At the Union Square Greenmarket, customers flip through a photo album that sits next to the green eggs to see images of Nestor cradling a hen in his arms, of chickens running willy-nilly through the fields and of the domed chicken coop the Tellos built to house their flock.

A customer stopped by the booth asking for chicken breast meat on a recent Friday.

“We don’t have any yet,” Nestor said.

Turning the chickens into somebody’s dinner is Nestor’s least favorite part of the business.

“I don’t like to kill the hens, but people ask for the meat,” he said, shrugging. “In the summer we sell some. It’s good income and it satisfies one of man’s necessities.”

He said it makes sense to eliminate chickens from the flock when they grow old and don’t produce as many eggs, but he emphasized, “I don’t do it myself, I don’t even watch.”

“That’s the saddest part of this business for him,” said Alejandra, laughing, saying she is also sensitive, but more pragmatic about it.

Nestor has been attuned to the needs of animals since he was young. He worked with relatives on farms in Colombia, studied veterinary medicine, and operated a clinic serving livestock before moving to Brooklyn in 1992. He worked for many years in veterinary clinics and laboratories before he and Alejandra read about a farmer-training program in a Spanish-language newspaper.

A nonprofit organization, the New Farmer Development Project launched in 2000 to support immigrants who have experience in agriculture in starting their own farms. The organization, based in Manhattan, provides technical support, business management and marketing workshops and assistance in buying or leasing farmland. The Tellos were part of the first batch of graduates from the program.

The growth of their farm — from a starter group of 400 hens to 2,000 today — is mirrored by the growth of the program, which has trained more than 100 people, 14 of whom have started their own farm businesses.

“We’re not teaching people how to farm,” said Michelle Hughes, a project associate. “We’re assuming they already know. But how to find credit opportunities, how to find land, how to find equipment, how to deal with weather and winter, because some people aren’t familiar with seasons.”

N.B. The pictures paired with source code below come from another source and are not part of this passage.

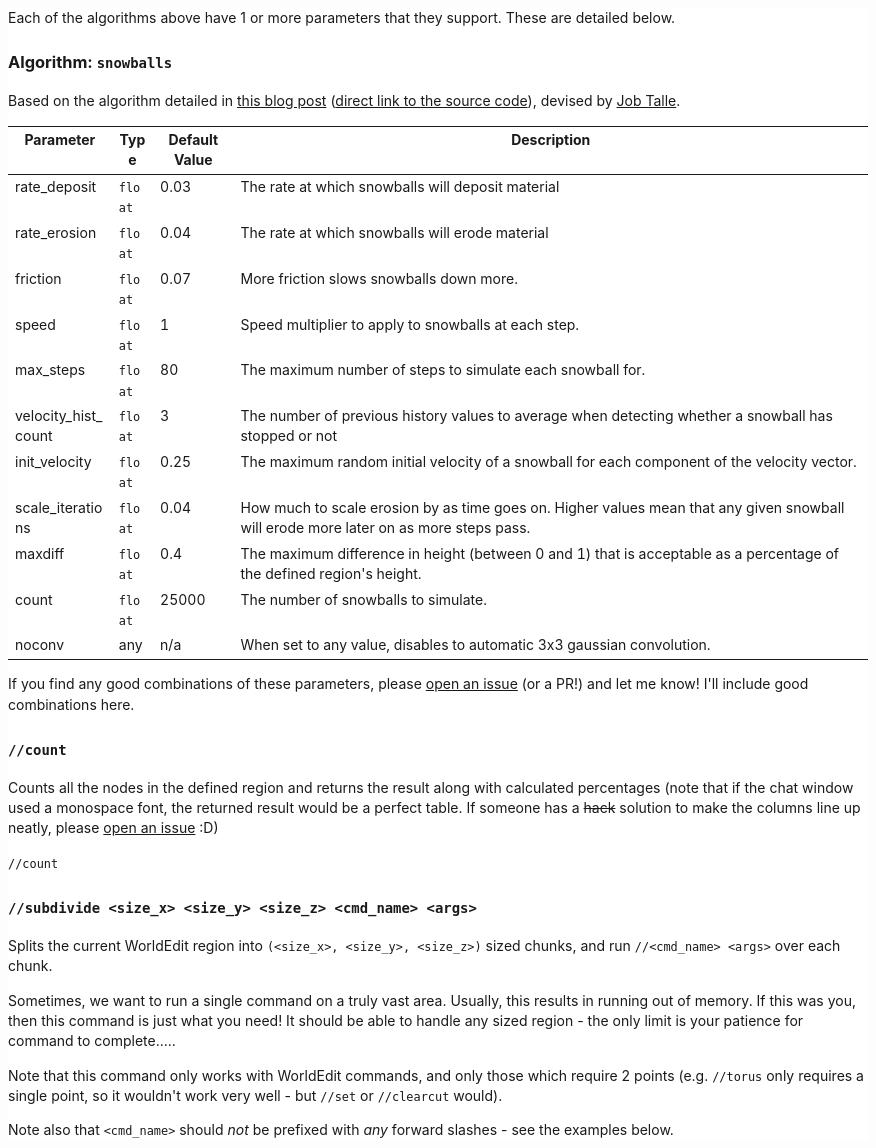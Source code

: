 Each of the algorithms above have 1 or more parameters that they support. These are detailed below.

### Algorithm: `snowballs`
Based on the algorithm detailed in [this blog post](https://jobtalle.com/simulating_hydraulic_erosion.html) ([direct link to the source code](https://github.com/jobtalle/HydraulicErosion/blob/master/js/archipelago/island/terrain/erosionHydraulic.js)), devised by [Job Talle](https://jobtalle.com/).

Parameter			| Type		| Default Value		| Description
--------------------|-----------|-------------------|------------------------
rate_deposit		| `float`	| 0.03				| The rate at which snowballs will deposit material
rate_erosion		| `float`	| 0.04				| The rate at which snowballs will erode material
friction			| `float`	| 0.07				| More friction slows snowballs down more.
speed				| `float`	| 1					| Speed multiplier to apply to snowballs at each step.
max_steps			| `float`	| 80				| The maximum number of steps to simulate each snowball for.
velocity_hist_count	| `float`	| 3					| The number of previous history values to average when detecting whether a snowball has stopped or not
init_velocity		| `float`	| 0.25				| The maximum random initial velocity of a snowball for each component of the velocity vector.
scale_iterations	| `float`	| 0.04				| How much to scale erosion by as time goes on. Higher values mean that any given snowball will erode more later on as more steps pass.
maxdiff				| `float`	| 0.4				| The maximum difference in height (between 0 and 1) that is acceptable as a percentage of the defined region's height.
count				| `float`	| 25000				| The number of snowballs to simulate.
noconv				| any		| n/a				| When set to any value, disables to automatic 3x3 gaussian convolution.

If you find any good combinations of these parameters, please [open an issue](https://github.com/sbrl/Minetest-WorldEditAdditions/issues/new) (or a PR!) and let me know! I'll include good combinations here.


### `//count`
Counts all the nodes in the defined region and returns the result along with calculated percentages (note that if the chat window used a monospace font, the returned result would be a perfect table. If someone has a ~~hack~~ solution to make the columns line up neatly, please [open an issue](https://github.com/sbrl/Minetest-WorldEditAdditions/issues/new) :D)

```
//count
```

### `//subdivide <size_x> <size_y> <size_z> <cmd_name> <args>`
Splits the current WorldEdit region into `(<size_x>, <size_y>, <size_z>)` sized chunks, and run `//<cmd_name> <args>` over each chunk. 

Sometimes, we want to run a single command on a truly vast area. Usually, this results in running out of memory. If this was you, then this command is just what you need! It should be able to handle any sized region - the only limit is your patience for command to complete.....

Note that this command only works with WorldEdit commands, and only those which require 2 points (e.g. `//torus` only requires a single point, so it wouldn't work very well - but `//set` or `//clearcut` would).

Note also that `<cmd_name>` should _not_ be prefixed with _any_ forward  slashes - see the examples below.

The U.S. Department of Agriculture has focused more attention on immigrant farmers in the last five years through loans and support administered by its Risk Management Agency.

“There has been a lot more funding available to immigrant farmers,” said Cohen, of Heifer International.

The New Farmer Development Project encourages entrepreneurship, something of a novelty in agriculture, where immigrants have long been a source of cheap labor but rarely owners. In California, Asian immigrants, particularly Hmong refugees, are making their mark as producers. In the Northeast, farm projects already underway include Puerto Ricans, other Latinos and Somali refugees.

Nestor admits that many people assume he works for somebody else.

“It’s an American idiosyncrasy,” he said. “People are taught to think that the business belongs to a white man. But when they realize that you are the owner, they are pleased.

“It’s nice, because some buy because they like the product, others because they want to support us,” he said. “The two things go hand in hand.”

Though he said it’s satisfying to run his own farm, hardships are woven into the experience.

“I’m doing something I always wanted to do since a very early age,” he said. “It’s hard. Day by day one is learning how to manage things.”

The Tellos have help on their farm from two Central American workers and, when he’s not too busy being an adolescent, their 14-year-old son. Nestor said he feels more like a collaborator than a boss.

“It has always been the case that we are doing something in conjunction with the customers, the workers, the Greenmarket management,” he said.

“And the hens,” added Alejandra. “They are the most important.”